The major shareholders of the airline are Barbados, Antigua and Barbuda, St. Vincent and the Grenadines and Dominica and Antigua and Barbuda Prime Minister Gaston Browne said that there are plans to encourage the governments of St. Kitts-Nevis, St. Lucia, Grenada and Guyana to become shareholders.
“There is a need for us to have a model of shared burden, recognising that from time to time LIAT would need some level of support. We have recognised that LIAT is making a significant contribution, not only in terms of the connectivity of people within the region, but even the airport taxes, the landing charges and so on that are earned by the various governments,” Browne said.
“Even if LIAT was to collapse, LIAT would have to be replaced. We must be in a position to move people within the region. So If LIAT collapses you will have to re-invent it,” he said.
Joseph did not say how much money the Keith Mitchell government would pump into the airline, adding that it will be based on a report from the airline’s board of directors.
“When we get the report from the board, we will decide how much we will contribute to that,” Joseph said, noting that whatever Grenada will contribute it will ensure survival in the short term.
Oliver said the government has requested the regional airline submit a formula to regarding its restructuring plans because that formula will be used to determine how much the contribution will be under the load factor arrangement.
Last week, LIAT’s chief executive officer, Mrs. Julie Reifer-Jones, acknowledged that while the company is facing severe financial problems would continue flying through the region with support from its principal shareholders.
LIAT currently operates 491 flights weekly across its network of 15 destinations.
Browne, said that the issue facing LIAT had been discussed at the Caribbean Community (CARICOM) inter-sessional summit held in St. Kitts last week.

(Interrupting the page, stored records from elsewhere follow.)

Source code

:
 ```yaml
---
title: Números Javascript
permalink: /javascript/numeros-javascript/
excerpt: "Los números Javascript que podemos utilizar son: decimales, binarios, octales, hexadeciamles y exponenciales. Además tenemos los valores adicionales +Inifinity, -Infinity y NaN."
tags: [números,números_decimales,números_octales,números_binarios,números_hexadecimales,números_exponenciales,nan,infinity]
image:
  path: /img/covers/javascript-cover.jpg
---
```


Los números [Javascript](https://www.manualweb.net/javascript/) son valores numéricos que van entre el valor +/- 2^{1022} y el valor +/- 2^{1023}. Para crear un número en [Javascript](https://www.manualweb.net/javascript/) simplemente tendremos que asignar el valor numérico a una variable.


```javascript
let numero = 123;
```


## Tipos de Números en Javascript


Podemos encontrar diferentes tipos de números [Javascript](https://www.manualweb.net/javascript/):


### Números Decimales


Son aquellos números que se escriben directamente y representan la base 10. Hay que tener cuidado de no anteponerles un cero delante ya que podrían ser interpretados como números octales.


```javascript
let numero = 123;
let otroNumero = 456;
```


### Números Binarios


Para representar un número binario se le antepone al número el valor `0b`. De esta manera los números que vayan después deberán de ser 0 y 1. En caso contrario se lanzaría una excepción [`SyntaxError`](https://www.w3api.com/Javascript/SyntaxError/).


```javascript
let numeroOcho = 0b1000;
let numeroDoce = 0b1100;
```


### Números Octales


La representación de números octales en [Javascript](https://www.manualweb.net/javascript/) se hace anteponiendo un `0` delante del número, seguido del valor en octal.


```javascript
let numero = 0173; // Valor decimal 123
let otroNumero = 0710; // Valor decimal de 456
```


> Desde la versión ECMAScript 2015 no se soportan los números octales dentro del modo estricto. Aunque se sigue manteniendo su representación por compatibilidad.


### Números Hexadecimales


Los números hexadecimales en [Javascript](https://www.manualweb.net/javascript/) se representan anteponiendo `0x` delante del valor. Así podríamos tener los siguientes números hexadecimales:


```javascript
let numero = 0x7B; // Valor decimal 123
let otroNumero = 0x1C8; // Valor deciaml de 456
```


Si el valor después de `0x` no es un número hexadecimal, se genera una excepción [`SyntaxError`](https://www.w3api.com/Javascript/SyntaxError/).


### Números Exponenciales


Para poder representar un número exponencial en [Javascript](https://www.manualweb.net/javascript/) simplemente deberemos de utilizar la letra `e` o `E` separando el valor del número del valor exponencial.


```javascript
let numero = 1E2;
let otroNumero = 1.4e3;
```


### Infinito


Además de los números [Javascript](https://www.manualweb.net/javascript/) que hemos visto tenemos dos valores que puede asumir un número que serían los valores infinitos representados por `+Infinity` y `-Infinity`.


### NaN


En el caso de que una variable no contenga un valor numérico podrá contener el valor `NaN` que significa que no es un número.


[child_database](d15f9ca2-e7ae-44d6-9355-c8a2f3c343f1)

“The Caribbean Development Bank did a study some time last year in which they concluded that the most expensive option to pursue is to allow LIAT to collapse because we would have to form a new entity. That is just more expensive than having a restructuring of LIAT,” Browne said.
The Trinidad and Tobago government last week said while it would seek to help the cash-strapped regional airline by possibly entering into an agreement with the state-owned Caribbean Airlines (CAL) regarding the maintenance of its fleet, Port of Spain would not be injecting cash into the airline.
Prime Minister Dr. Keith Rowley said the regional leaders were informed that LIAT is in serious financial difficulties, “meaning within a matter of a fortnight an injection of a minimum of five million US dollars is needed in order to keep flying.